WORK ITEM
Write every entry out again, exactly as given.

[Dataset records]
——————————

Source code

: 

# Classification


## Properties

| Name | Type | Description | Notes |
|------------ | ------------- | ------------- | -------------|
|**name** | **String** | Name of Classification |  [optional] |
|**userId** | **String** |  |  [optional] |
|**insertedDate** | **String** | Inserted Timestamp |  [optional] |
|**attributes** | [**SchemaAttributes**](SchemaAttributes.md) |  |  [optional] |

——————————

ANSWER SECTION
Source code

: 

# Classification


## Properties

| Name | Type | Description | Notes |
|------------ | ------------- | ------------- | -------------|
|**name** | **String** | Name of Classification |  [optional] |
|**userId** | **String** |  |  [optional] |
|**insertedDate** | **String** | Inserted Timestamp |  [optional] |
|**attributes** | [**SchemaAttributes**](SchemaAttributes.md) |  |  [optional] |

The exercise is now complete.